Le beau bahianais commença d’abord par faire le timide quand elle le complimenta sur son sens de la danse. Non, ses parents avaient eux, la danse dans le sang. Il n’avait rien faire pour « mériter » ce don. En revanche, il ne tarda pas à lui montrer des photos de sa vie présente casées dans son portable. Lui, avec le casque de chantier, sur des échafaudages. L’expert en toits des villes du monde, c’est lui. A échafauder sa vie telle qu’il l’imagine. L’archange André tombé du ciel mais resté près des énergies cosmiques : le vent, la pluie, l’orage, les éclairs, le froid, le chaud, il ne craint rien puisqu’il est éternel. A l’aide de son cheval Spartacus, porté en breloque dorée autour du cou, il chevauche des siècles d’histoire pour me prouver son éternité. Il a vu l’homme des cavernes, Platon, tout ça. Il lui dit qu’elle ressemble un peu à Catherine de Russie. Ah bon ? Elle éclate de rire, détendue et gaie. Plus tard dans la soirée, il décide qu’elle ne ressemble pas à Catherine de Russie, trop « impériale » mais plutôt à la déesse grecque Athéna. Toujours aussi guerrière ! La parisienne s’amuse de plus en plus au contact du beau brésilien. Elle lui donne 20-25 ans au plus et il en avoue 35 mais se fâche quand elle dit en riant qu’elle est plus vieille que lui. De toute façon, pour lui l’âge ne veut rien dire puisque « nous sommes éternels ». Il dit qu’il se sent comme le saumon qui retourne à ses origines. La française ne rit pas : elle sent que c’est vrai. Ce sont des retrouvailles de vieilles âmes. C’est pourquoi leur étreinte dégage une si belle énergie. Ensemble, ils se régénèrent comme des piles solaires. C’est alors qu’il lui dit : « Je suis l’archange Andrea ». Avec moi, tu es protégée de tout. De la tristesse, du mal. Tout à l’heure je suis venu danser avec toi car tu étais triste. N’aie pas peur. »
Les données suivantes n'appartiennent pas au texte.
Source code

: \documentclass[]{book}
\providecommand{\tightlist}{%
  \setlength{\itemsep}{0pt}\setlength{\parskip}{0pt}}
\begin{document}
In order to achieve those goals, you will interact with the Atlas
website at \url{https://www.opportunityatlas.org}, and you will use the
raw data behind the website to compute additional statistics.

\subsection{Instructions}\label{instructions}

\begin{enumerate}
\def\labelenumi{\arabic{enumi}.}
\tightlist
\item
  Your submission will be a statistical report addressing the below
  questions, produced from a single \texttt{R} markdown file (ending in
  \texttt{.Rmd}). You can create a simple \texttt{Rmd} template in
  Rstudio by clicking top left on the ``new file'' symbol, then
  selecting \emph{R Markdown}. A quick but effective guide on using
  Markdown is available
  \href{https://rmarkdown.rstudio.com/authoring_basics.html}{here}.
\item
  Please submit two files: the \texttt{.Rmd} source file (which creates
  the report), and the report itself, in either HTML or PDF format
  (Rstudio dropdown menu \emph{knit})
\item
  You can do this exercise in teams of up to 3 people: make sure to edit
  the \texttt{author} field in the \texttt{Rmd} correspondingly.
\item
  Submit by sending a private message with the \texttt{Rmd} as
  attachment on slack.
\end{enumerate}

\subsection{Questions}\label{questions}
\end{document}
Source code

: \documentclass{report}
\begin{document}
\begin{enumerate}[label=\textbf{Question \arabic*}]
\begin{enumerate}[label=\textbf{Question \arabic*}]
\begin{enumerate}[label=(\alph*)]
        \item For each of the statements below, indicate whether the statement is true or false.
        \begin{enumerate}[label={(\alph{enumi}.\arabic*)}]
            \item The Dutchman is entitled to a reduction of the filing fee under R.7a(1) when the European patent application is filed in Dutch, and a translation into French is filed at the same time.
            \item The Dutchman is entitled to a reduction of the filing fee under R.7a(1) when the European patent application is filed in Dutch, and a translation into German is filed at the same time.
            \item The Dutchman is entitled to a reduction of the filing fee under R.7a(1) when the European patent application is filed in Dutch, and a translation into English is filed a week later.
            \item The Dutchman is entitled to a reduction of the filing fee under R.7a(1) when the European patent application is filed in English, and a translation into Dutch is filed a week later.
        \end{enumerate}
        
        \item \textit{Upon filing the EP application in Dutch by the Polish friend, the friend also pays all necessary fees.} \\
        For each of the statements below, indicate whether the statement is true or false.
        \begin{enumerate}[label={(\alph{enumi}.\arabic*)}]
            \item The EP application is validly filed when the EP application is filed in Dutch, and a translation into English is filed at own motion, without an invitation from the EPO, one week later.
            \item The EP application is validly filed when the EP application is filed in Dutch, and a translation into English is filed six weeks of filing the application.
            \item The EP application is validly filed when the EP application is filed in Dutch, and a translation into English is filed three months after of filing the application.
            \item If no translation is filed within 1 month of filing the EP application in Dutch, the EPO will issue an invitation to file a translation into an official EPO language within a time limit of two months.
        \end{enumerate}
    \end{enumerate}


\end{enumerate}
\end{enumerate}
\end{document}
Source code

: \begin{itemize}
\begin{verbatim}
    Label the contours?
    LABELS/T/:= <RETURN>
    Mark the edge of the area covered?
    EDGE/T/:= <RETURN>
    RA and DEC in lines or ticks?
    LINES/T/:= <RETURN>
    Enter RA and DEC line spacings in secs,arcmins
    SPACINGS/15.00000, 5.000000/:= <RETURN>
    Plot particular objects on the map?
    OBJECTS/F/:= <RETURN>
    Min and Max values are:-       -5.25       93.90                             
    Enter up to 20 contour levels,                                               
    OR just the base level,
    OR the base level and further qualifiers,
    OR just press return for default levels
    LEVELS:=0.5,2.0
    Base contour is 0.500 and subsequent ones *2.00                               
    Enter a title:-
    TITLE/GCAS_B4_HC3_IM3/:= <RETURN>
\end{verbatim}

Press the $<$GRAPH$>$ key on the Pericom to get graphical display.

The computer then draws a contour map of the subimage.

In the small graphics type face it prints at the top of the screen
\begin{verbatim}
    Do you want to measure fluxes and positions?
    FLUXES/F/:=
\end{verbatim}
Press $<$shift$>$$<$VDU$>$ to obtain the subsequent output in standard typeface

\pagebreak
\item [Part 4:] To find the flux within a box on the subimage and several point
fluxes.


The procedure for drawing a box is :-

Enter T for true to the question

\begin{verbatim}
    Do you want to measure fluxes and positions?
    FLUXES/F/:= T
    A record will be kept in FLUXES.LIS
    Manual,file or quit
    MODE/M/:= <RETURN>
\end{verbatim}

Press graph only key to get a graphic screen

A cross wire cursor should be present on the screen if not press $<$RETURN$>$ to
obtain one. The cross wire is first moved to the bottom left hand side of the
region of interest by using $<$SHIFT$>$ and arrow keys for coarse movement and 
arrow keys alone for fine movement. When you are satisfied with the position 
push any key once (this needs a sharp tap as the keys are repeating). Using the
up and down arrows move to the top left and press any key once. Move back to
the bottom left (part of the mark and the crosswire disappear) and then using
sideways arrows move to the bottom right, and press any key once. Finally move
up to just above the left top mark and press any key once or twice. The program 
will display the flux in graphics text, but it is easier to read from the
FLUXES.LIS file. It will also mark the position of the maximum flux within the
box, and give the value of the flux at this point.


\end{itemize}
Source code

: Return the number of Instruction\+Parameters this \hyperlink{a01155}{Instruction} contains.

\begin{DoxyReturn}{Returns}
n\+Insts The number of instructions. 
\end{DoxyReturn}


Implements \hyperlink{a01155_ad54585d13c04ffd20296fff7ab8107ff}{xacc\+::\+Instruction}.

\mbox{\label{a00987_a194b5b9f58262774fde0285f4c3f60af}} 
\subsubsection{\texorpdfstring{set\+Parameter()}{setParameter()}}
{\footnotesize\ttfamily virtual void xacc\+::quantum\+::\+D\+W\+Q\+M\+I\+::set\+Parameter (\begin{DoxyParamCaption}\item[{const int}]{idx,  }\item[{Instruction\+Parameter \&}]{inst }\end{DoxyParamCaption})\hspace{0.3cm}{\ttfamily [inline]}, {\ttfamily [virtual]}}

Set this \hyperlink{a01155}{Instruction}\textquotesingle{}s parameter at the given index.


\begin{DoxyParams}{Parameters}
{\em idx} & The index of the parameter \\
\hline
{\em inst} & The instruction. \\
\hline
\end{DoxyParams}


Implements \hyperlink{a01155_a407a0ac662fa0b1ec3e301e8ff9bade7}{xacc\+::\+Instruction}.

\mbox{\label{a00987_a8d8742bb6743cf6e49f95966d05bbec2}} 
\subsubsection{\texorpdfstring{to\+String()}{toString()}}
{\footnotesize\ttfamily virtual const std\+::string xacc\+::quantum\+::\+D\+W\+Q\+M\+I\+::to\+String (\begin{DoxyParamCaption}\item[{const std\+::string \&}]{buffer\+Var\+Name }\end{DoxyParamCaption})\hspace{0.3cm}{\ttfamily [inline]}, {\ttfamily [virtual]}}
Et puis, il lui propose d'aller prendre une photo d'eux à la Tour Eiffel, et de prendre des vacances pour faire l'amour pendant une semaine… L'offre est tentante mais...la peur est plus forte que la douceur des baisers passionnés échangés sur le trottoir. Et puis, ce relent doux-amer de culpabilité...Elle n'est pas vraiment célibataire. Elle est censée être en couple, sauf que son couple a pris du plomb dans l'aile. On pourrait même dire qu'il a du mal à prendre son envol. Son chéri actuel est cloué au lit par une de ses fameuses migraines post-réunions de famille qui l'empêchent de l'accompagner et de célébrer la vie avec elle. Encore une fois. Son mental joue les empêcheurs de jouir en rond régulièrement. Elle a l'impression depuis plusieurs mois déjà de traîner un boulet et c'est pour ça qu'elle a rencontré cet archange brésilien qui joue les remake dans sa vie. Pour « l'effet papillon ». L'effet « couleurs, vie, insouciance, sexe sans limites ». Elle se fait parfois l'effet elle-même d'un oiseau ou un papillon tropical vivant dans une serre. Certes, il peut voler, mais le plafond du ciel est bas, gris et grillagé. Il donne sur les toits de Paris. Elle est, sans aucun doute, en sécurité avec son gentil « frère » qu'elle s'est choisie. Histoire de ne pas quitter son appartement parisien trop vite alors qu'elle rêve de s'installer dans le Sud depuis des années. Vite, Sabia sonde le fond de son cœur tout en ressentant au fond de ses entrailles tout le plaisir promis par leurs futures étreintes juste en goûtant sa langue brune...Un quart d'heure, une demi-heure, une éternité passe à flotter ensemble dans le même océan, à partager leur ADN. Il continue, le bougre, à lui mordiller l'oreille et à lui promettre le 7ème Ciel une fois au sommet de la Tour Eiffel. Argh, le cœur de de Sabia bat une bacutada frénétique avec mouvement périphériques pour ne pas se noyer dans une passion qui ne durerait qu'une semaine tout au plus. Alors qu'elle essaie -difficilement mais bravement- de construire une « relation durable, écologiquement humaine- avec un homme depuis des mois. Va-t-elle prendre le risque de tout perdre pour une aventure d'un soir ou d'une semaine tout au plus ? Est-ce que le jeu en vaut de brûler la chandelle par les deux bouts ou bien la raison doit-elle prendre le pas sur la passion ?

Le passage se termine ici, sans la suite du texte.